PROBLEM DESCRIPTION: Look through the records below for the line with "- Missing dates for some assignments" and the line with "### Outer Measure", then return those lines and all lines between, exactly.

|---|

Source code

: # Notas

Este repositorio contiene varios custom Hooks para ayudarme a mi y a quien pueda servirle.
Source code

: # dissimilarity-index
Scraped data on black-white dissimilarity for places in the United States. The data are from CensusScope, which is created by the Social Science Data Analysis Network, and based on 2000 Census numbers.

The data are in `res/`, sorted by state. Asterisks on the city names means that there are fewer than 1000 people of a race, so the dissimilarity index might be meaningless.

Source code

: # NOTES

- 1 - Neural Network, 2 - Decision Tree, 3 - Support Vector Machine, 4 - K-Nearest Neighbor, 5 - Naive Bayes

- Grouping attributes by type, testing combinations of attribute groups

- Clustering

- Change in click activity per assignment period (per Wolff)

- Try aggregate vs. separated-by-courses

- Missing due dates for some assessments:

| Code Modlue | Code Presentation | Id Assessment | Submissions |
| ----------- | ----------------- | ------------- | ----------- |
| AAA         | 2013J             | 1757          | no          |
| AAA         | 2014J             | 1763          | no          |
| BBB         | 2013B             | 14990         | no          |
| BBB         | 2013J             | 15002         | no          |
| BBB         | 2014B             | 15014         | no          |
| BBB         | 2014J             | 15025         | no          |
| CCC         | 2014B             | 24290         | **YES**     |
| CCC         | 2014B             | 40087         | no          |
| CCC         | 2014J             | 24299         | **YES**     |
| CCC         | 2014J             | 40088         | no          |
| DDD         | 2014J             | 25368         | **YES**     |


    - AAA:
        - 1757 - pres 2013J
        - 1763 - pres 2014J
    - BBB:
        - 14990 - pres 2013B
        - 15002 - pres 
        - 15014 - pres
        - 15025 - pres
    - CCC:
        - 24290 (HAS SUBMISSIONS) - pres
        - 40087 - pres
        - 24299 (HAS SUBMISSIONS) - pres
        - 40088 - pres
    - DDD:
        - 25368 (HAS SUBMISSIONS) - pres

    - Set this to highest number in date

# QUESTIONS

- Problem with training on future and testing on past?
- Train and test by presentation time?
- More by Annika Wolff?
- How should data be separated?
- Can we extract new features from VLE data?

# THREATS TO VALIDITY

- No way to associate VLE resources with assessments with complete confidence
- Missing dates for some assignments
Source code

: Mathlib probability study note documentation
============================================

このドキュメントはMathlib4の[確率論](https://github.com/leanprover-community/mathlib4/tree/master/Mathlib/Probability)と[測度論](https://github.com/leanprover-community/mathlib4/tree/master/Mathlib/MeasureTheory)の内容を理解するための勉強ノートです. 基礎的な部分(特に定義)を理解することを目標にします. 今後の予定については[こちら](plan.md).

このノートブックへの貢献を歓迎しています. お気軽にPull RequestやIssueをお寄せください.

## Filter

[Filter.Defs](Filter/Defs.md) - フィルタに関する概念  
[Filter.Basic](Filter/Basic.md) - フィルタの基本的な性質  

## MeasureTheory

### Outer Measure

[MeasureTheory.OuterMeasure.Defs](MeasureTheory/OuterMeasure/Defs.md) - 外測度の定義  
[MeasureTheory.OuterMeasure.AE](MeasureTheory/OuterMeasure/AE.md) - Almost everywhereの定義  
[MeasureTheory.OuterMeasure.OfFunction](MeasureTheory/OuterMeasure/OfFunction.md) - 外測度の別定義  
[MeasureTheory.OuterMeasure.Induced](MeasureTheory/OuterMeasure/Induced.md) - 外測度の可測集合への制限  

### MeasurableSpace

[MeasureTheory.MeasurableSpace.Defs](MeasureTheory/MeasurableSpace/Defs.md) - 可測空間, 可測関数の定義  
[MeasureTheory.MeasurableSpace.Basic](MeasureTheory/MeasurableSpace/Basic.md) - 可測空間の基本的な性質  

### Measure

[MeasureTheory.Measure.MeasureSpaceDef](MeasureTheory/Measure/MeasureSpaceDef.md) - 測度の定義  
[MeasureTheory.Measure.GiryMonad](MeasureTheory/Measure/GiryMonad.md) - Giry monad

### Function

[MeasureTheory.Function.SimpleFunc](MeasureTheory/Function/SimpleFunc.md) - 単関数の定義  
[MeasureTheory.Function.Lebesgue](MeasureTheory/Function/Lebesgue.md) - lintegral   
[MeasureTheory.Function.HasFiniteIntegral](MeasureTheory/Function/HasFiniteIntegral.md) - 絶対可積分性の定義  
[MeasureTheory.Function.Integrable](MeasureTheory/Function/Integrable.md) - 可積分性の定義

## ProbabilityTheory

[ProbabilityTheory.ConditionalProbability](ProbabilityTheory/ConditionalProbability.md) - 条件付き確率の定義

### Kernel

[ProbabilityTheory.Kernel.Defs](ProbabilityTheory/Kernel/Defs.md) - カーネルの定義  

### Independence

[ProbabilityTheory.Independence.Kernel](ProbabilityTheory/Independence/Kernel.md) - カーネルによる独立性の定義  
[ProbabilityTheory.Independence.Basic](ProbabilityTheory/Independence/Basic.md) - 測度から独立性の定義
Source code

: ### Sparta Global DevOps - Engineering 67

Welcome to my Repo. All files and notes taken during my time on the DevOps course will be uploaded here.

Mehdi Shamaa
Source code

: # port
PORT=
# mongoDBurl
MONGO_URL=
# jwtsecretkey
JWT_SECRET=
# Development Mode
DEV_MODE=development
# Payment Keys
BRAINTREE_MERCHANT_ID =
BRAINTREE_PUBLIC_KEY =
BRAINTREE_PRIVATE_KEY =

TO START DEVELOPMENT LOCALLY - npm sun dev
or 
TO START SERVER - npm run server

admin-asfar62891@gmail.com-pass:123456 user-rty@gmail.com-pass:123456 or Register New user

|---|

REPLY:
- Missing dates for some assignments
Source code

: Mathlib probability study note documentation
============================================

このドキュメントはMathlib4の[確率論](https://github.com/leanprover-community/mathlib4/tree/master/Mathlib/Probability)と[測度論](https://github.com/leanprover-community/mathlib4/tree/master/Mathlib/MeasureTheory)の内容を理解するための勉強ノートです. 基礎的な部分(特に定義)を理解することを目標にします. 今後の予定については[こちら](plan.md).

このノートブックへの貢献を歓迎しています. お気軽にPull RequestやIssueをお寄せください.

## Filter

[Filter.Defs](Filter/Defs.md) - フィルタに関する概念  
[Filter.Basic](Filter/Basic.md) - フィルタの基本的な性質  

## MeasureTheory

### Outer Measure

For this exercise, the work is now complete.